Our Kids Are Facing a Mental Health Crisis, Nature Can Help

As we enter the third year of the COVID-19 pandemic, children and youth continue to face upheavals in their family, social, and educational lives. Their daily routines are disrupted by exposure alerts and quarantines, they may be unable to see friends and family, and the back-and-forth of virtual and in-person schooling is taking a toll. It’s unclear when, if ever, we’ll be able to get back to normal.

Cut off from networks of support and stability, our youth are experiencing almost unprecedented exposure to trauma and loneliness. According to mental health professionals, the rates of depression and anxiety observed in young people are soaring. In December 2021, Surgeon-General Vivek Murthy declared that the United States had entered a “youth mental health crisis.” 

It will take time to address the effects of this crisis, but there is one effective measure we can take right now: get kids outdoors. We know that exposure to nature can help relieve depression and anxiety, and even help heal trauma. Multiple studies show that spending time outdoors has positive effects on physical and mental health. For young people in particular, nature exposure can boost concentration, improve social skills and even help them perform better in school. 
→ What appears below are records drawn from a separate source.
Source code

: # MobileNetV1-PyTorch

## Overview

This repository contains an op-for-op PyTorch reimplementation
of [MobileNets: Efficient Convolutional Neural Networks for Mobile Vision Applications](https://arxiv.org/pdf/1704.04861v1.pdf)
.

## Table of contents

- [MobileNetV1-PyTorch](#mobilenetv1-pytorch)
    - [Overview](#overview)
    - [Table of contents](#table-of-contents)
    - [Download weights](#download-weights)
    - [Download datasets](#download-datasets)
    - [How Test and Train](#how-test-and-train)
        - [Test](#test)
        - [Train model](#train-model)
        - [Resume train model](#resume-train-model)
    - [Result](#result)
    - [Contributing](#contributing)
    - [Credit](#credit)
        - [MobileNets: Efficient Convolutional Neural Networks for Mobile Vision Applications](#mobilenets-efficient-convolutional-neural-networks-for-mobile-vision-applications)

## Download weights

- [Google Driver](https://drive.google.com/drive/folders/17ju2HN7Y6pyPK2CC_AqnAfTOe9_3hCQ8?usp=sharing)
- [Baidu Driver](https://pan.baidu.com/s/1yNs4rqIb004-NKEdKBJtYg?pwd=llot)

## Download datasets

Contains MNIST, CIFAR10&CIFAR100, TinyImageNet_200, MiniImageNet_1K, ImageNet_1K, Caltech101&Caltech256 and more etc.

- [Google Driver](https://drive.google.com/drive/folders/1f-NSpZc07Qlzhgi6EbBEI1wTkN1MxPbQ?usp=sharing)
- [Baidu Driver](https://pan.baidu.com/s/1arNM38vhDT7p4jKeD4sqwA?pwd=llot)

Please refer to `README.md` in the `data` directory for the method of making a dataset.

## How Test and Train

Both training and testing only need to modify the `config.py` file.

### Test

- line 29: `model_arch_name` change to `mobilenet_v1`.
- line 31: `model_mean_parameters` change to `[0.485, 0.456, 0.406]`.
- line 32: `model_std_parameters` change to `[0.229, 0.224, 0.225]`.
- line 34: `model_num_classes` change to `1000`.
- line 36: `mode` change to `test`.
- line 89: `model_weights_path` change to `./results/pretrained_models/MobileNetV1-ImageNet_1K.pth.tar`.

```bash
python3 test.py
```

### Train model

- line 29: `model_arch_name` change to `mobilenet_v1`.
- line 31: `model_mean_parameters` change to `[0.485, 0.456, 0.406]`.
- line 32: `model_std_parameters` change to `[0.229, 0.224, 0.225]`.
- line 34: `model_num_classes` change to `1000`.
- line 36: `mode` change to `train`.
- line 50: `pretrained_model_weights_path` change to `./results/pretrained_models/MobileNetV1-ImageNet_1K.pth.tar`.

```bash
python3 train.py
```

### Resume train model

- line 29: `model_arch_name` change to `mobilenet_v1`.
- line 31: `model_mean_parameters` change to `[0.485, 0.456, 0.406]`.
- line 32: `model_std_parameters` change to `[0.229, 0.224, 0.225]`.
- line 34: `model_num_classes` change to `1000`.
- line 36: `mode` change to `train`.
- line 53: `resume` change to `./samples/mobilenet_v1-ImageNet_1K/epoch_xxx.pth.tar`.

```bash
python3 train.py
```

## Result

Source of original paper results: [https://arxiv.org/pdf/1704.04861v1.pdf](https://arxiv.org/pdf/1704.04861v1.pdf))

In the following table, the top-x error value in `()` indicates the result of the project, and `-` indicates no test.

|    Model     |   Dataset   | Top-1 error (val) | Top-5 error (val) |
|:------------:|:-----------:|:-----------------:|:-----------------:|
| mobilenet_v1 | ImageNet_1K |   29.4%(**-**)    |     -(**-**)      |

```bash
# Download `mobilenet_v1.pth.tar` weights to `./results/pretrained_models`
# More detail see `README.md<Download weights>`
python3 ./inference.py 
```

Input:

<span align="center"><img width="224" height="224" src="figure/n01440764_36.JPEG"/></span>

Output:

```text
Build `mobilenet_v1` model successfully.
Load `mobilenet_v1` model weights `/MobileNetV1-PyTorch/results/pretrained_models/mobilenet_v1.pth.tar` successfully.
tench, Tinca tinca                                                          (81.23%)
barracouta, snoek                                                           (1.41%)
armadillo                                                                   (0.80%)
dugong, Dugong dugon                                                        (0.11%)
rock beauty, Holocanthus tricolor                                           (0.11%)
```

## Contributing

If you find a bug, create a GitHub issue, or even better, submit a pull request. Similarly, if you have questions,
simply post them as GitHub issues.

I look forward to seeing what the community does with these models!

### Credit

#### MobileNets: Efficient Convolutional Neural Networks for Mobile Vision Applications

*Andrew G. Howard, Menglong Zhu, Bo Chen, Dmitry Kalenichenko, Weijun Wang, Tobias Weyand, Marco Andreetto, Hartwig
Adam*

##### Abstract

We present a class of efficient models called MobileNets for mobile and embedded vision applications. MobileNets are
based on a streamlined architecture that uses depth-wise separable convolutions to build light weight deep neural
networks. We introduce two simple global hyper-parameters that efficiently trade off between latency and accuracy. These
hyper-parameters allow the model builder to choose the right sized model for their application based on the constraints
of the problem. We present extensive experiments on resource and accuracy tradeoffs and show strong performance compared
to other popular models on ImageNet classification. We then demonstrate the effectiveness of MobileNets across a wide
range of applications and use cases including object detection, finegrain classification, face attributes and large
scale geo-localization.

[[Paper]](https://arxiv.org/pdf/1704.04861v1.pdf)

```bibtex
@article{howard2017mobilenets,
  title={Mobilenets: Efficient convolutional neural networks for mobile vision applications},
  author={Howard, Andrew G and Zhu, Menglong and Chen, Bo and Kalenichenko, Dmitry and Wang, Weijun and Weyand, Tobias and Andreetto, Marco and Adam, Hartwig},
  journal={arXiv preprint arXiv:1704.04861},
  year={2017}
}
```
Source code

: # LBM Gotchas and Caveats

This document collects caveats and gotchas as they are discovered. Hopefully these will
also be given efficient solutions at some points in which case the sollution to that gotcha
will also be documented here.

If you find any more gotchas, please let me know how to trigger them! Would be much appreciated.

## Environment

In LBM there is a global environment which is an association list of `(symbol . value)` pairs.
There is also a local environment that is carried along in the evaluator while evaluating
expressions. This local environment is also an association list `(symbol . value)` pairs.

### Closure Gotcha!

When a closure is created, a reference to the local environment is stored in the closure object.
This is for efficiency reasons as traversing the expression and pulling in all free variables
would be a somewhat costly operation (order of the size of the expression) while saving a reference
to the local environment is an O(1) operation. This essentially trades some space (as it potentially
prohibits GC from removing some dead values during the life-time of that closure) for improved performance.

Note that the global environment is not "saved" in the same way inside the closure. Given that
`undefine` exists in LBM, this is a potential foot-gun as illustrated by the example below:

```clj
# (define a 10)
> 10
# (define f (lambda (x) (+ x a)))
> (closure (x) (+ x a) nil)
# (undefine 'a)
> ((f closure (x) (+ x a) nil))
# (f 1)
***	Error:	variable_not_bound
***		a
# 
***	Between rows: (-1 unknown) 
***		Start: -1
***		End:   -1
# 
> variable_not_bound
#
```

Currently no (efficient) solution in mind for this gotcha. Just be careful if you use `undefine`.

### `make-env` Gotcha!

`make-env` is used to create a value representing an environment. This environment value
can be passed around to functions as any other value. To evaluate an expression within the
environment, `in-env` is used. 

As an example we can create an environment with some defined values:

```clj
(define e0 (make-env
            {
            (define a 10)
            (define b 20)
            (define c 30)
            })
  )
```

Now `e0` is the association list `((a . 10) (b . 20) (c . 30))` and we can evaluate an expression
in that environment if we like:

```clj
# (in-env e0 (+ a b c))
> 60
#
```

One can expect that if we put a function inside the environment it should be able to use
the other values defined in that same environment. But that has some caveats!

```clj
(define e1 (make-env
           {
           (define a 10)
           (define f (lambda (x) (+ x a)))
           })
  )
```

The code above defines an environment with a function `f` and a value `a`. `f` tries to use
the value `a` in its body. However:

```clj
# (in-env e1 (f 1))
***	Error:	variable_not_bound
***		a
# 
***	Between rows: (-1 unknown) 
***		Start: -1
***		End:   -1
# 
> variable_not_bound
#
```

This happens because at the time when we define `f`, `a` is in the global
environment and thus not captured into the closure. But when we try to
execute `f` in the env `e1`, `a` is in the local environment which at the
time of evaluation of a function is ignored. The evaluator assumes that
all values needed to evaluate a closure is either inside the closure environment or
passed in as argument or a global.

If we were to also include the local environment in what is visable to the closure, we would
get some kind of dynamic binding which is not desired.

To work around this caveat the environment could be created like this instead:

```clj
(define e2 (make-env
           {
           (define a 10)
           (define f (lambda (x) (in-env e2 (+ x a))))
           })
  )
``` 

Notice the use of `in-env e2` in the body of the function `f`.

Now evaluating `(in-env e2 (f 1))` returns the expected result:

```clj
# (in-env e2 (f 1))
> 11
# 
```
But getting into nature isn’t as simple as a walk in the park for many families. About 100 million people in the U.S., including 28 million children, don’t live within 10 minutes of a high-quality park or green space. The barriers can get higher when you go from a local park to a national park. Visiting these crown jewels of public lands can be an undertaking for any family, but such a trip is out of reach for the many families who cannot afford the travel, lodging, and entrance expenses they require. 

One program is bringing our national parks into reach for millions of young people. Since 2015, the Every Kid Outdoors program (EKO) has granted a full year of free entry to hundreds of national parks, lands, and waters for all fourth graders and their families. This simple program enables every fourth grader, regardless of ability to pay, the opportunity to establish a direct connection with nature — connections that can last a lifetime.

EKO has helped thousands of families take their first trip to a national park, and it continues to grow in popularity. Moreover, the program supports local economies in communities near our national parks. In the recently passed federal budget, Congress and the White House confirmed their support for EKO, officially including it in the budget for the first time. Despite their ideological differences, Democrats and Republicans agree it’s essential for children and youth to experience nature.

While Congress affirmed its support for EKO, that support doesn’t always translate to funding. In fact, since its creation nearly a decade ago, EKO has never had adequate funding to address the inequalities that prevent many youth and families from experiencing nature, like a lack of safe public transit options to public lands, limited nearby programming at parks, and the often nonexistent infrastructure for the disabled community. This is part of what we call the “nature equity gap.” It means that, while the benefits of nature are universal, access to nature is not, and that can have damaging effects on people and communities. Unfortunately, our national parks are not immune to the nature equity gap.

Time in nature offers all of us a chance to restore and heal from the stress and negative impacts of things like the COVID-19 pandemic, climate change, social unrest, and other crises happening around the world. Supporting EKO and helping the program reach its full potential will ensure that the ability to pay isn’t a prerequisite for experiencing public lands, allowing more families and young people to recover from grief, disruption, and trauma — and develop connections to the natural world that will nurture new generations of environmental advocates.